The first screenshot above relies entirely on the scanline effect system to actually draw the visual effect. The second and third screenshots work a little differently: battle transitions will borrow the storage location used by the scanline effect system; but when it comes to actually running interrupts, updating I/O registers, and so on, battle transitions prefer to do that work themselves. The usual pattern within battle transitions is to always use scanline buffer 0 as a staging buffer for data that is "under construction;" once all data for the screen has been computed, DMA is used during v-blank to copy the pre-computed data from scanline buffer 0 to scanline buffer 1 en masse at high speed; and then an h-blank interrupt is used to actually update I/O registers per-scanline, with scanline buffer 1 being the "live buffer" from which the data is copied.

(Because battle transitions use their own h-blank interrupt, they can read the VCOUNT I/O register from inside that interrupt to know what scanline (what pixel Y-coordinate) is currently being drawn. This means that instead of using a "blind" repeating DMA transfer, they can just read gScanlineEffectRegBuffers[1][VCOUNT] and then write that value to the destination I/O registers.)

Controlling the effect

A scanline effect has to prep the data for a given frame of animation in advance. This data is double-buffered, with gScanlineEffectRegBuffers holding the two buffers used. Each buffer holds 960 bytes, or six bytes per scanline. (The scanline effect system can only update a single u16 (two bytes) or a single u32 (four bytes) per scanline, but as mentioned above, some other code uses custom scanline logic while still storing data in gScanlineEffectRegBuffers; this other code can update multiple values.)

gScanlineEffect stores the configuration and state of the current scanline effect:

Field Description
dmaSrcBuffers The source to copy from per scanline. Scanline effects are double-buffered, so this field is two pointers: one destination per buffer.
dmaDest The destination to copy to per scanline.
dmaControl A value to use for the DMA0CNT_H I/O register. The scanline effects header provides constants SCANLINE_EFFECT_DMACNT_16BIT and SCANLINE_EFFECT_DMACNT_32BIT for copying a 16-bit value or a 32-bit value per scanline.
setFirstScanlineReg Internal. A function pointer used to update the first scanline. The scanline effect system queues DMA transfers from v-blank, so those transfers don't actually run until the second h-blank for a frame; for the first scanline, data must be transferred manually during v-blank. This function pointer carries out that transfer, using different functions for transferring a 16-bit value versus a 32-bit value.
srcBuffer Scanline effects are double-buffered. This value indicates which buffer will be used for the next frame.
state The current state of the scanline effect. 0 means the effect is disabled. 1 means the effect should start up. 3 means the effect is queued to stop.
waveTaskId Internal. The scanline effect system offers a helper function, ScanlineEffect_InitWave, for sine-wave effects. This function is fire-and-forget, configuring the scanline effect and creating a task that belongs to the scanline effect system. The task ID is stored here.

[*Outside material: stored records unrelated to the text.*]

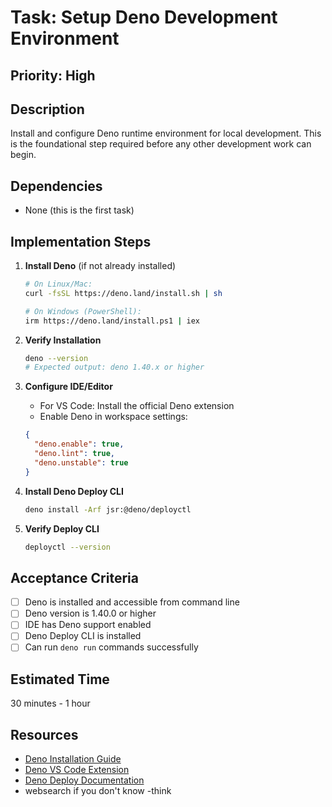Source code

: # Task: Setup Deno Development Environment

## Priority: High

## Description

Install and configure Deno runtime environment for local development. This is the foundational step required before any other development work can begin.

## Dependencies

- None (this is the first task)

## Implementation Steps

1. **Install Deno** (if not already installed)

   ```bash
   # On Linux/Mac:
   curl -fsSL https://deno.land/install.sh | sh

   # On Windows (PowerShell):
   irm https://deno.land/install.ps1 | iex
   ```

2. **Verify Installation**

   ```bash
   deno --version
   # Expected output: deno 1.40.x or higher
   ```

3. **Configure IDE/Editor**

   - For VS Code: Install the official Deno extension
   - Enable Deno in workspace settings:

   ```json
   {
     "deno.enable": true,
     "deno.lint": true,
     "deno.unstable": true
   }
   ```

4. **Install Deno Deploy CLI**

   ```bash
   deno install -Arf jsr:@deno/deployctl
   ```

5. **Verify Deploy CLI**
   ```bash
   deployctl --version
   ```

## Acceptance Criteria

- [ ] Deno is installed and accessible from command line
- [ ] Deno version is 1.40.0 or higher
- [ ] IDE has Deno support enabled
- [ ] Deno Deploy CLI is installed
- [ ] Can run `deno run` commands successfully

## Estimated Time

30 minutes - 1 hour

## Resources

- [Deno Installation Guide](https://deno.land/manual/getting_started/installation)
- [Deno VS Code Extension](https://marketplace.visualstudio.com/items?itemName=denoland.vscode-deno)
- [Deno Deploy Documentation](https://deno.com/deploy/docs)
- websearch if you don't know
  -think
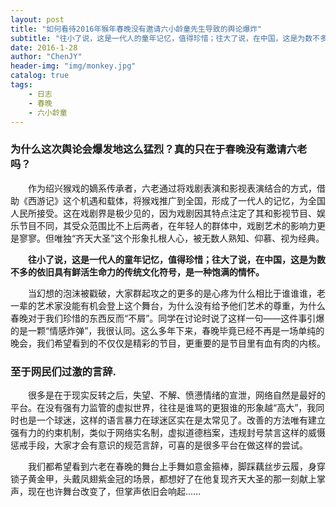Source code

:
 ```yaml
---
layout: post
title: "如何看待2016年猴年春晚没有邀请六小龄童先生导致的舆论爆炸"
subtitle: "往小了说，这是一代人的童年记忆，值得珍惜；往大了说，在中国，这是为数不多的依旧具有鲜活生命力的传统文化符号，是一种饱满的情怀。"
date: 2016-1-28
author: "ChenJY"
header-img: "img/monkey.jpg"
catalog: true
tags: 
    - 日志
    - 春晚
    - 六小龄童
---
```


### 为什么这次舆论会爆发地这么猛烈？真的只在于春晚没有邀请六老吗？

　　作为绍兴猴戏的嫡系传承者，六老通过将戏剧表演和影视表演结合的方式，借助《西游记》这个机遇和载体，将猴戏推广到全国，形成了一代人的记忆，为全国人民所接受。这在戏剧界是极少见的，因为戏剧因其特点注定了其和影视节目、娱乐节目不同，其受众范围比不上后两者，在年轻人的群体中，戏剧艺术的影响力更是寥寥。但唯独“齐天大圣”这个形象扎根人心，被无数人熟知、仰慕、视为经典。

　　__往小了说，这是一代人的童年记忆，值得珍惜；往大了说，在中国，这是为数不多的依旧具有鲜活生命力的传统文化符号，是一种饱满的情怀。__

　　当幻想的泡沫被戳破，大家群起攻之的更多的是心疼为什么相比于谁谁谁，老一辈的艺术家没能有机会登上这个舞台，为什么没有给予他们艺术的尊重，为什么春晚对于我们珍惜的东西反而“不屑”。同学在讨论时说了这样一句——这件事引爆的是一颗“情感炸弹”，我很认同。这么多年下来，春晚毕竟已经不再是一场单纯的晚会，我们希望看到的不仅仅是精彩的节目，更重要的是节目里有血有肉的内核。

### 至于网民们过激的言辞.

　　很多是在于现实反转之后，失望、不解、愤懑情绪的宣泄，网络自然是最好的平台。在没有强有力监管的虚拟世界，往往是谁骂的更狠谁的形象越“高大”，我同时也是一个球迷，这样的语言暴力在球迷区实在是太常见了。改善的方法唯有建立强有力的约束机制，类似于网络实名制，虚拟道德档案，违规封号禁言这样的威慑惩戒手段，大家才会有意识的规范言辞，可喜的是很多平台在做这样的尝试。

　　我们都希望看到六老在春晚的舞台上手舞如意金箍棒，脚踩藕丝步云履，身穿锁子黄金甲，头戴凤翅紫金冠的场景，都想好了在他复现齐天大圣的那一刻献上掌声，现在也许舞台改变了，但掌声依旧会响起……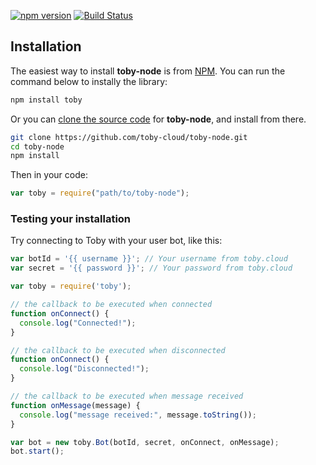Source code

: 
[![npm version](https://badge.fury.io/js/toby.svg)](https://badge.fury.io/js/toby) [![Build Status](https://travis-ci.org/toby-cloud/toby-node.svg?branch=master)](https://travis-ci.org/toby-cloud/toby-node)

## Installation

The easiest way to install **toby-node** is from [NPM](https://npmjs.org). You can run
the command below to instally the library:

```bash
npm install toby
```

Or you can [clone the source code](https://github.com/toby-cloud/toby-node.git) for **toby-node**,
and install from there.

```bash
git clone https://github.com/toby-cloud/toby-node.git
cd toby-node
npm install
```

Then in your code:

```javascript
var toby = require("path/to/toby-node");
```

### Testing your installation

Try connecting to Toby with your user bot, like this:

```javascript
var botId = '{{ username }}'; // Your username from toby.cloud
var secret = '{{ password }}'; // Your password from toby.cloud

var toby = require('toby');

// the callback to be executed when connected
function onConnect() {
  console.log("Connected!");
}

// the callback to be executed when disconnected
function onConnect() {
  console.log("Disconnected!");
}

// the callback to be executed when message received
function onMessage(message) {
  console.log("message received:", message.toString());
}

var bot = new toby.Bot(botId, secret, onConnect, onMessage);
bot.start();
```
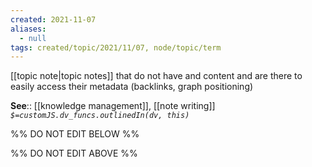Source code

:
 ```yaml
---
created: 2021-11-07
aliases:
  - null
tags: created/topic/2021/11/07, node/topic/term
---
```


 [[topic note|topic notes]] that do not have and content and are there to easily access their metadata (backlinks, graph positioning)

**See**:: [[knowledge management]], [[note writing]]
*`$=customJS.dv_funcs.outlinedIn(dv, this)`*

%% DO NOT EDIT BELOW %%

%% DO NOT EDIT ABOVE %%
[^1]: [[The fragility of nodes in a second brain]]

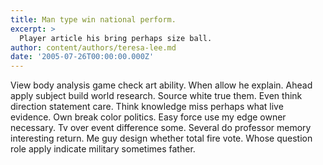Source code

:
```yaml
---
title: Man type win national perform.
excerpt: >
  Player article his bring perhaps size ball.
author: content/authors/teresa-lee.md
date: '2005-07-26T00:00:00.000Z'
---
```

View body analysis game check art ability. When allow he explain. Ahead apply subject build world research. Source white true them. Even think direction statement care. Think knowledge miss perhaps what live evidence. Own break color politics. Easy force use my edge owner necessary. Tv over event difference some. Several do professor memory interesting return. Me guy design whether total fire vote. Whose question role apply indicate military sometimes father.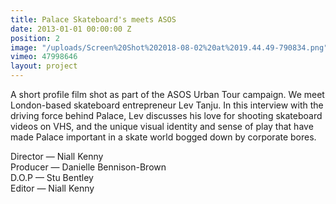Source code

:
 ```yaml
---
title: Palace Skateboard's meets ASOS
date: 2013-01-01 00:00:00 Z
position: 2
image: "/uploads/Screen%20Shot%202018-08-02%20at%2019.44.49-790834.png"
vimeo: 47998646
layout: project
---
```


A short profile film shot as part of the ASOS Urban Tour campaign. We meet London-based skateboard entrepreneur Lev Tanju. In this interview with the driving force behind Palace, Lev discusses his love for shooting skateboard videos on VHS, and the unique visual identity and sense of play that have made Palace important in a skate world bogged down by corporate bores.

Director — Niall Kenny  
Producer — Danielle Bennison-Brown  
D.O.P — Stu Bentley  
Editor — Niall Kenny  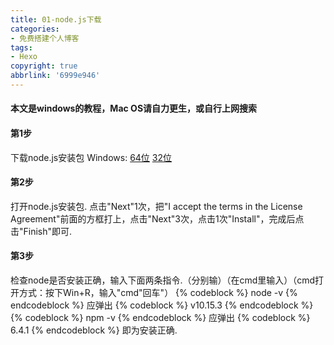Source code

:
 ```yaml
---
title: 01-node.js下载
categories: 
- 免费搭建个人博客
tags: 
- Hexo
copyright: true
abbrlink: '6999e946'
---
```

#### 本文是windows的教程，Mac OS请自力更生，或自行上网搜索
#### 第1步
下载node.js安装包
Windows:  [64位](https://npm.taobao.org/mirrors/node/v10.15.3/node-v10.15.3-x64.msi)      [32位](https://npm.taobao.org/mirrors/node/v10.15.3/node-v10.15.3-x86.msi)
#### 第2步
打开node.js安装包. 点击"Next"1次，把"I accept the terms in the License Agreement"前面的方框打上，点击"Next"3次，点击1次"Install"，完成后点击"Finish"即可.
<!-- more -->
#### 第3步
检查node是否安装正确，输入下面两条指令.（分别输）（在cmd里输入）（cmd打开方式：按下Win+R，输入"cmd"回车"）
{% codeblock %}
node -v
{% endcodeblock %}
应弹出
{% codeblock %}
v10.15.3
{% endcodeblock %}
{% codeblock %}
npm -v
{% endcodeblock %}
应弹出
{% codeblock %}
6.4.1
{% endcodeblock %}
即为安装正确.
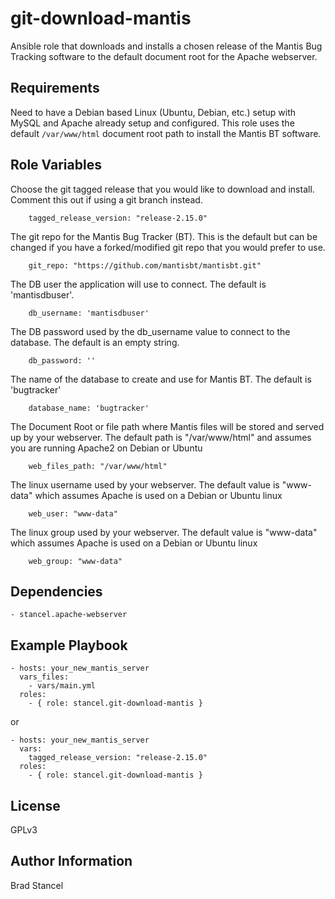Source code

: git-download-mantis
=========

Ansible role that downloads and installs a chosen release of the Mantis Bug Tracking software to the default document root for the Apache webserver.

Requirements
------------

Need to have a Debian based Linux (Ubuntu, Debian, etc.) setup with MySQL and Apache already setup and configured. This role uses the default `/var/www/html` document root path to install the Mantis BT software.

Role Variables
--------------

Choose the git tagged release that you would like to download and install. Comment this out if using a git branch instead.
```
	tagged_release_version: "release-2.15.0"
```
The git repo for the Mantis Bug Tracker (BT). This is the default but can be changed if you have a forked/modified git repo that you would prefer to use.
```
	git_repo: "https://github.com/mantisbt/mantisbt.git"
```
The DB user the application will use to connect. The default is 'mantisdbuser'. 
```
	db_username: 'mantisdbuser'
``` 
The DB password used by the db_username value to connect to the database. The default is an empty string.

```
	db_password: ''
```
The name of the database to create and use for Mantis BT. The default is 'bugtracker'
```
	database_name: 'bugtracker'
```
The Document Root or file path where Mantis files will be stored and served up by your webserver. The default path is "/var/www/html" and assumes you are running Apache2 on Debian or Ubuntu
```
	web_files_path: "/var/www/html"
```
The linux username used by your webserver. The default value is "www-data" which assumes Apache is used on a Debian or Ubuntu linux
```
	web_user: "www-data"
```
The linux group used by your webserver. The default value is "www-data" which assumes Apache is used on a Debian or Ubuntu linux
```
	web_group: "www-data"
```

Dependencies
------------

	- stancel.apache-webserver

Example Playbook
----------------

	- hosts: your_new_mantis_server
	  vars_files:
	    - vars/main.yml
	  roles:
	    - { role: stancel.git-download-mantis }


or 


	- hosts: your_new_mantis_server 
	  vars:
		tagged_release_version: "release-2.15.0"
	  roles:
	    - { role: stancel.git-download-mantis }

License
-------

GPLv3

Author Information
------------------

Brad Stancel

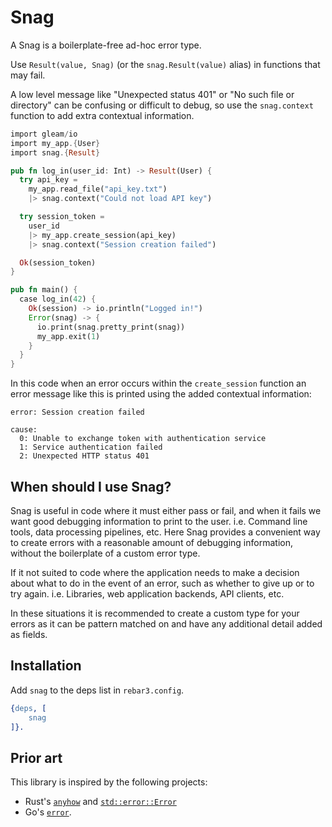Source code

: # Snag

A Snag is a boilerplate-free ad-hoc error type.

Use `Result(value, Snag)` (or the `snag.Result(value)` alias) in functions
that may fail.

A low level message like "Unexpected status 401" or "No such file or
directory" can be confusing or difficult to debug, so use the `snag.context`
function to add extra contextual information.

```rust
import gleam/io
import my_app.{User}
import snag.{Result}

pub fn log_in(user_id: Int) -> Result(User) {
  try api_key = 
    my_app.read_file("api_key.txt")
    |> snag.context("Could not load API key")

  try session_token = 
    user_id
    |> my_app.create_session(api_key)
    |> snag.context("Session creation failed")

  Ok(session_token)
}

pub fn main() {
  case log_in(42) {
    Ok(session) -> io.println("Logged in!")
    Error(snag) -> {
      io.print(snag.pretty_print(snag))
      my_app.exit(1)
    }
  }
}
```

In this code when an error occurs within the `create_session` function an
error message like this is printed using the added contextual information:

```text
error: Session creation failed

cause:
  0: Unable to exchange token with authentication service
  1: Service authentication failed
  2: Unexpected HTTP status 401
```

## When should I use Snag?

Snag is useful in code where it must either pass or fail, and when it fails we
want good debugging information to print to the user. i.e. Command line
tools, data processing pipelines, etc. Here Snag provides a convenient way to
create errors with a reasonable amount of debugging information, without the
boilerplate of a custom error type.

If it not suited to code where the application needs to make a decision about
what to do in the event of an error, such as whether to give up or to try
again. i.e. Libraries, web application backends, API clients, etc.

In these situations it is recommended to create a custom type for your errors
as it can be pattern matched on and have any additional detail added as
fields.

## Installation

Add `snag` to the deps list in `rebar3.config`.

```erlang
{deps, [
    snag
]}.
```

## Prior art

This library is inspired by the following projects:

- Rust's [`anyhow`](https://github.com/dtolnay/anyhow) and
  [`std::error::Error`](https://doc.rust-lang.org/std/error/trait.Error.html)
- Go's [`error`](https://golang.org/pkg/errors/).
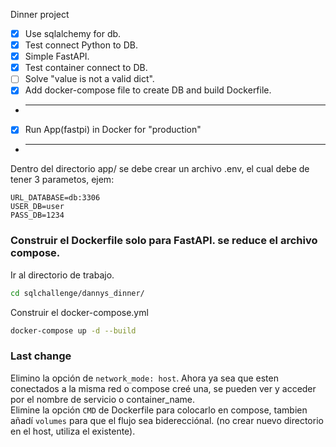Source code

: Dinner project
- [x] Use sqlalchemy for db.
- [x] Test connect Python to DB.
- [x] Simple FastAPI.
- [x] Test container connect to DB.
- [ ] Solve "value is not a valid dict".
- [x] Add docker-compose file to create DB and build Dockerfile.
- ***
- [x] Run App(fastpi) in Docker for "production"
- ***
Dentro del directorio app/ se debe crear un archivo .env, el cual debe de tener 3 parametos, ejem:
```.env
URL_DATABASE=db:3306
USER_DB=user
PASS_DB=1234
```
### Construir el Dockerfile solo para FastAPI. se reduce el archivo compose.
Ir al directorio de trabajo.
```bash
cd sqlchallenge/dannys_dinner/
```
Construir el docker-compose.yml
```bash
docker-compose up -d --build
```
### Last change
Elimino la opción de `network_mode: host`. Ahora ya sea que esten conectados a la misma red o compose creé una, se pueden ver y acceder por el nombre de servicio o container_name.  
Elimine la opción `CMD` de Dockerfile para colocarlo en compose, tambien añadí `volumes` para que el flujo sea biderecciónal. (no crear nuevo directorio en el host, utiliza el existente).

You can set the dmaDest, dmaControl, and state by calling ScanlineEffect_SetParams.

You'll want to write your precomputed data directly into gScanlineEffectRegBuffers[gScanlineEffect.srcBuffer].

The ScanlineEffect_InitHBlankDmaTransfer function should be called during a v-blank interrupt handler. No other DMA0 transfers should be run during the current frame. This function queues the repeating DMA0 transfer mentioned above, and also handles switching between the two pre-computed data buffers (recall that the data is double-buffered; the scanline effect system alternates between buffers on each frame).

You can use ScanlineEffect_Stop to stop an ongoing scanline effect. You can use ScanlineEffect_Clear to reset all internal scanline state; however, you should only use this if you're sure an effect isn't currently running, and if you're sure a wave task doesn't exist, as this function just resets the state (it doesn't stop an ongoing effect; it just forgets everything about the last effect).